Since both devices were identical in form and density, the dolphins couldn't have distinguished between the two using their echolocation skills, which allow them to find objects using reflected sound. The researchers concluded that this means dolphins can sense magnets, which is "a prerequisite for magnetoreception-based navigation," according to the study's abstract.
Why dolphins may be attracted to magnets still remains a mystery. Some scientists believe that animals that can sense magnets have small ferromagnetic particles in their cells, such as magnetite, that react with magnetic fields and tip off the nervous system. Although dolphins have magnetite in their brain membranes, the researchers said that doesn't prove the reaction took place in this study.
As the researchers mention in the abstract, there isn't much experimental evidence out there that suggests that animals such as dolphins are sensitive to geomagnetic fields.
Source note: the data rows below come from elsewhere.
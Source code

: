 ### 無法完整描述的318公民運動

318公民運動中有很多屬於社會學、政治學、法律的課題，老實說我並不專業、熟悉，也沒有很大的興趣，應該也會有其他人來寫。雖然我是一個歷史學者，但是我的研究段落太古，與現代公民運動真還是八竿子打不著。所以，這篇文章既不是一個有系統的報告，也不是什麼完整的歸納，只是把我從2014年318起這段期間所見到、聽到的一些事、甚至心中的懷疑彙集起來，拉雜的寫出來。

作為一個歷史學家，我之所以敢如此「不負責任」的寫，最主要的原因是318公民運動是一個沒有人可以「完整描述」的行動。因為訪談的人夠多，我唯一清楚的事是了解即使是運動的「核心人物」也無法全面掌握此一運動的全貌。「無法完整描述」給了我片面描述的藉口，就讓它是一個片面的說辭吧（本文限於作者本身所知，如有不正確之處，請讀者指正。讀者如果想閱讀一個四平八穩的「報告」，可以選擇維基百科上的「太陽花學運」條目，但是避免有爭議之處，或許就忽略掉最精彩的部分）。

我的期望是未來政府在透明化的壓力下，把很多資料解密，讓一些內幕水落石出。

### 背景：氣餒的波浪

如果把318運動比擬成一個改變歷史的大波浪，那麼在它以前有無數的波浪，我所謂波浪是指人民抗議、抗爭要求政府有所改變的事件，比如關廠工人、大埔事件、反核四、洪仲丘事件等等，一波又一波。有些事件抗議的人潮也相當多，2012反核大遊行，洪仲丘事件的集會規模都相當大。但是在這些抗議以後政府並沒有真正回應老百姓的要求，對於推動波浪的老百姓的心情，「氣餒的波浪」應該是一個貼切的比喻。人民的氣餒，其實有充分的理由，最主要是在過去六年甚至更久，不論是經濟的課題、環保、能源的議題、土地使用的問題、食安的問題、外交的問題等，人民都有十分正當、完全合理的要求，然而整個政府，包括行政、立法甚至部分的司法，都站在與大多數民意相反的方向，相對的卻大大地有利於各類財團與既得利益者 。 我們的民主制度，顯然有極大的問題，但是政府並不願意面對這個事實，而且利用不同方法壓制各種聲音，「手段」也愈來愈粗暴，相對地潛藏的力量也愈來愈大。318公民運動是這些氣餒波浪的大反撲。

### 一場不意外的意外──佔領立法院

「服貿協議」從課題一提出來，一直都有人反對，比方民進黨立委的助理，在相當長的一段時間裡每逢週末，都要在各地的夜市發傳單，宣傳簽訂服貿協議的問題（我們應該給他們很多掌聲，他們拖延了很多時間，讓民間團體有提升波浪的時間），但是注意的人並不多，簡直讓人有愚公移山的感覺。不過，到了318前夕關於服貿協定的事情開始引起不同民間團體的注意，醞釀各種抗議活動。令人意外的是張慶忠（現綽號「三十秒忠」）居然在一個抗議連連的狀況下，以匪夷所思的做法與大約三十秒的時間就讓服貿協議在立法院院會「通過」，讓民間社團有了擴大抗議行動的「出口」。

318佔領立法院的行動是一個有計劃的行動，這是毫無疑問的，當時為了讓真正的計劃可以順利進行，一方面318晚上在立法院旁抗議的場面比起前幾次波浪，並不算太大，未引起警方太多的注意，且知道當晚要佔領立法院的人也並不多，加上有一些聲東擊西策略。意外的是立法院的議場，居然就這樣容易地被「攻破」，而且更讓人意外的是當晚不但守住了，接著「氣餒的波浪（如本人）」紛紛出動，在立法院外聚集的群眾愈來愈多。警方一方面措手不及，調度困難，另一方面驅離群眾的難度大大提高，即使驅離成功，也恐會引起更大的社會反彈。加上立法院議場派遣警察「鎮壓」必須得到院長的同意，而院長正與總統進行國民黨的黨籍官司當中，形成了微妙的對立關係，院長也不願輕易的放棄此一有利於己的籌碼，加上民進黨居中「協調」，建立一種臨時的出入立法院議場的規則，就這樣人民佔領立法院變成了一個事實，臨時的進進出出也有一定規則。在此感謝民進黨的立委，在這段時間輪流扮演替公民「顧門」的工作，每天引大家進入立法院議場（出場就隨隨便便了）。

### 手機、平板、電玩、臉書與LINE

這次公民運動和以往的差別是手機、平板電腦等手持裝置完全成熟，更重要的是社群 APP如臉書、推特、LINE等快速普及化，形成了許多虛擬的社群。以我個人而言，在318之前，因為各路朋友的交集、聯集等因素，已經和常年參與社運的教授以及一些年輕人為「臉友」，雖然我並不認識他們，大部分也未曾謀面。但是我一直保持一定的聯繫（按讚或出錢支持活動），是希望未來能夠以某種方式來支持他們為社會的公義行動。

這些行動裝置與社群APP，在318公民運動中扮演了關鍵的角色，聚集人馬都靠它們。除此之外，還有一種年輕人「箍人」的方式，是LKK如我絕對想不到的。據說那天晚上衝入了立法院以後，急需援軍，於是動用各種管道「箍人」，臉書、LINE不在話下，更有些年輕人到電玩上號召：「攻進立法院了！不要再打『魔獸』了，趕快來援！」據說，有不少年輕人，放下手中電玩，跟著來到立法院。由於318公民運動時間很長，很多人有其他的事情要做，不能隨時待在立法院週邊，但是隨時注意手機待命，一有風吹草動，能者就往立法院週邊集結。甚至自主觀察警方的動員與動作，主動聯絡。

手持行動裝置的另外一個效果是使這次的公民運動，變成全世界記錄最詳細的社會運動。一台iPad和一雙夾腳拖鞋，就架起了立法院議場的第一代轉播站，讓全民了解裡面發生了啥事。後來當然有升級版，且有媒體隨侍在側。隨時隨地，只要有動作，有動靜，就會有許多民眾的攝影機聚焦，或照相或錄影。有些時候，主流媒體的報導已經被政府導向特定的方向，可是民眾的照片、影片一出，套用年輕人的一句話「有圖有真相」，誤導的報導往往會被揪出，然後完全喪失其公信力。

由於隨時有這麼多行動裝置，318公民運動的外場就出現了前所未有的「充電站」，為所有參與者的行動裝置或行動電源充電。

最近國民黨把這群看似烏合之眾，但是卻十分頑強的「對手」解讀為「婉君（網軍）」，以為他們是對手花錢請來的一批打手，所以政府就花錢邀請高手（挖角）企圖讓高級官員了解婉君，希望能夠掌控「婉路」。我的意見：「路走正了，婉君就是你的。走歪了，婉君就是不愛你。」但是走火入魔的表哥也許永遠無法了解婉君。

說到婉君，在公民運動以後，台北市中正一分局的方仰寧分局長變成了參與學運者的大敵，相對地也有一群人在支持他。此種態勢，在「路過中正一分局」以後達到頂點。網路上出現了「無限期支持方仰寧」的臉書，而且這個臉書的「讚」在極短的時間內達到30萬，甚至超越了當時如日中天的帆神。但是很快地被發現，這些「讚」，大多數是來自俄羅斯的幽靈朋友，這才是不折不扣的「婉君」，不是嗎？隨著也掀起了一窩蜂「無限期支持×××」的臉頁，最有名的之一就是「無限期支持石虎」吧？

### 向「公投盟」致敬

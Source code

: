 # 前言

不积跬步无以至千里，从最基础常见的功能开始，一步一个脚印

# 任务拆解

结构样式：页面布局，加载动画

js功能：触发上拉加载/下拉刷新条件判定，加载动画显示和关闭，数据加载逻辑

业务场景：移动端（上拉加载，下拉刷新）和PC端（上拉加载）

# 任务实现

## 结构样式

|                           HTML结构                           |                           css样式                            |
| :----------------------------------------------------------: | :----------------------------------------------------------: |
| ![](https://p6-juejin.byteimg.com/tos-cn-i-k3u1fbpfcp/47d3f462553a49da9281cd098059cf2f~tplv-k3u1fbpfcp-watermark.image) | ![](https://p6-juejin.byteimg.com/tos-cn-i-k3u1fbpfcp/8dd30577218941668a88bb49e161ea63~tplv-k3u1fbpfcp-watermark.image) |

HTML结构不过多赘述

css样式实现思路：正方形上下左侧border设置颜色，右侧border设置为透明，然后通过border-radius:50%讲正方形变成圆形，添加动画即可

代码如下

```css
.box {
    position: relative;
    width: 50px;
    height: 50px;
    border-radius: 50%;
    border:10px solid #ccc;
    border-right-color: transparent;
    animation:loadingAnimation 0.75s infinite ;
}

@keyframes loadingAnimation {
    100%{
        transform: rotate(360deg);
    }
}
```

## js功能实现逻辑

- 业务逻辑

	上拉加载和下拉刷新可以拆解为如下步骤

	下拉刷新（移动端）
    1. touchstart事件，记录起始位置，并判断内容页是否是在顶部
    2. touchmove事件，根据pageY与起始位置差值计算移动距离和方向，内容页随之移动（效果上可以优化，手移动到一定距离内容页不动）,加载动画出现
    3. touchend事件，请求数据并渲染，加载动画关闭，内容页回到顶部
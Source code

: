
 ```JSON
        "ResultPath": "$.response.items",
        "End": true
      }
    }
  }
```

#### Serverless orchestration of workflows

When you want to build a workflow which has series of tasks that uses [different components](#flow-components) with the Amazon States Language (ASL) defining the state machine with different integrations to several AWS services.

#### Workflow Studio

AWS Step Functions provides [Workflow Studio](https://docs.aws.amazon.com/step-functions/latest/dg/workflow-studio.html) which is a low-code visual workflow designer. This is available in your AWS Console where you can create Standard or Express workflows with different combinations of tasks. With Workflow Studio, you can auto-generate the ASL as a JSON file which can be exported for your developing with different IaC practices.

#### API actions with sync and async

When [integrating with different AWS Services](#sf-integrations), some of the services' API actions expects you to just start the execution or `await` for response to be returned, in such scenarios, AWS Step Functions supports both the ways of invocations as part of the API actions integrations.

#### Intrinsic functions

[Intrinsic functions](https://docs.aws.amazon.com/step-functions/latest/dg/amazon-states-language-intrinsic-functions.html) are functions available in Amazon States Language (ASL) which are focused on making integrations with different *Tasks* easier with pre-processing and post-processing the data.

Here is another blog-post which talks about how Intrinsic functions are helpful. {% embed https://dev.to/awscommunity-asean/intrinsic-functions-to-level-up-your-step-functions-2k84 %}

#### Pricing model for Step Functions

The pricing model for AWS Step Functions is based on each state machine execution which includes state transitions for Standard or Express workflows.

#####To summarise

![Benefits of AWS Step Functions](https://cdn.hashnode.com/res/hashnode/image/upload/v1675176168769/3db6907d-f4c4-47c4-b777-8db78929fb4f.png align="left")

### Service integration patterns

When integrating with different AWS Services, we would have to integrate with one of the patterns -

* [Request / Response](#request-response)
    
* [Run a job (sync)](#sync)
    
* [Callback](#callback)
So if the results of this study can be replicated, it could be a pretty big win. As TIME points out, researchers from the Baylor College of Medicine found in 2012 that pigeons have magnetosensitive GPS cells in their brains. Scientists also believe that other animals, such as rodents, deer and insects, show signs of magnetoreception.
It seems like every day, we discover more and more about the brilliant and enigmatic dolphin. In recent years, we've learned that dolphins can have memories that last a lifetime, can stay alert for up to 15 days at a time without showing signs of fatigue and may be just as good at problem-solving as humans. So basically, dolphins are just as cool, if not cooler, than we are.